Michelle Malkin with an amusing analysis of the behavior of the brunch disruptors.
"America’s social-justice movement has reached a critical turning point. The Left’s bravest young warriors for change have turned . . . back to 1989 and borrowed costumes from Janet Jackson’s “Rhythm Nation” music video.
Clad in black-ops black from head to toe with fists held high, stylin’ members of the so-called “Black Brunch” brigade look like they’re ready to break into some old-school New Jack Swing dance moves. And . . . five, six, seven, eight!
But seriously, all you hate-mongering, racist oppressors: You must banish your colonialist, imperialist, and patriarchal impulses to mock. The “comrades” (yes, they really call themselves that) who don the solidarity-enhancing Black Brunch costume are sending a revolutionary, transformative message: This is war!
On your omelettes.
This past weekend, an organizing manual obtained and published by the Weasel Zippers blog (which was subsequently knocked offline for 12 hours by retaliatory activists) explained the Black Brunch agenda. Only those who are “black and of the African diaspora” received the guide. Black Brunch, they were told, is “a form of resistance and a direct action tactic” to “reclaim our humanity and right to unapologetically hold space in public.”

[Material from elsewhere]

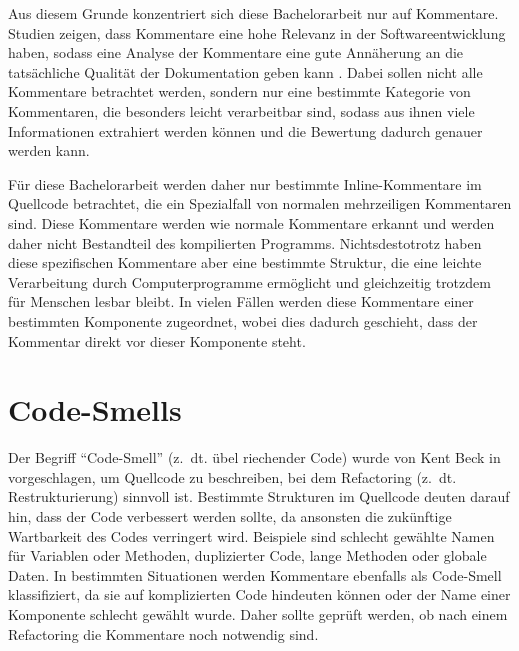 Aus diesem Grunde konzentriert sich diese Bachelorarbeit nur auf Kommentare. Studien zeigen, dass Kommentare eine hohe Relevanz in der Softwareentwicklung haben, sodass eine Analyse der Kommentare eine gute Annäherung an die tatsächliche Qualität der Dokumentation geben kann \cite[S. 71]{AStudyoftheDocumentationEssentialtoSoftwareMaintenance}. Dabei sollen nicht alle Kommentare betrachtet werden, sondern nur eine bestimmte Kategorie von Kommentaren, die besonders leicht verarbeitbar sind, sodass aus ihnen viele Informationen extrahiert werden können und die Bewertung dadurch genauer werden kann. 

Für diese Bachelorarbeit werden daher nur bestimmte Inline-Kommentare im Quellcode betrachtet, die ein Spezialfall von normalen mehrzeiligen Kommentaren sind.
Diese Kommentare werden wie normale Kommentare erkannt und werden daher nicht Bestandteil des kompilierten Programms. Nichtsdestotrotz haben diese spezifischen Kommentare aber eine bestimmte Struktur, die eine leichte Verarbeitung durch Computerprogramme ermöglicht und gleichzeitig trotzdem für Menschen lesbar bleibt. In vielen Fällen werden diese Kommentare einer bestimmten Komponente zugeordnet, wobei dies dadurch geschieht, dass der Kommentar direkt vor dieser Komponente steht. 

\section{Code-Smells}\label{chapter:code_smell}
Der Begriff \enquote{Code-Smell} (z.~dt. übel riechender Code)  wurde von Kent Beck in \cite[S. 71 ff.]{fowler2019refactoring}  vorgeschlagen, um Quellcode zu beschreiben, bei dem Refactoring (z.~dt. Restrukturierung) sinnvoll ist. Bestimmte Strukturen im Quellcode deuten darauf hin, dass der Code verbessert werden sollte, da ansonsten die zukünftige Wartbarkeit des Codes verringert wird. Beispiele sind schlecht gewählte Namen für Variablen oder Methoden, duplizierter Code, lange Methoden oder globale Daten. In bestimmten Situationen werden Kommentare ebenfalls als Code-Smell klassifiziert, da sie auf komplizierten  Code hindeuten können oder der Name einer Komponente schlecht gewählt wurde. Daher sollte geprüft werden, ob nach einem Refactoring die Kommentare noch notwendig sind.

By “holding space in public,” they mean storming into a private business and screaming in your face while you’re spending your hard-earned money as other hardworking people try to make a living serving up a nice meal.
The farce, of course, is that this impudent “resistance” movement deliberately chooses marshmallow-soft targets where they will encounter absolutely no resistance of any kind to their trespassing.
Black Brunchers didn’t stomp their way into truck stops, police cafeterias, or military bases. They targeted privileged liberal enclaves in Oakland, San Francisco, Los Angeles, Baltimore, and New York City over the past month to raise the consciousness of unsuspecting midmorning diners. The Black Brunch bunch earned their badges of courage by barging into coffee shops, blocking lines at hummus snack stands, and even grandstanding at an Apple computer store (huh?) where sympathetic hipsters and pliant employees simply rolled over.
Note: The only clubs the enemy enslavers wielded were their club sandwiches. The only sticks in sight were cinnamon cocoa stirrers."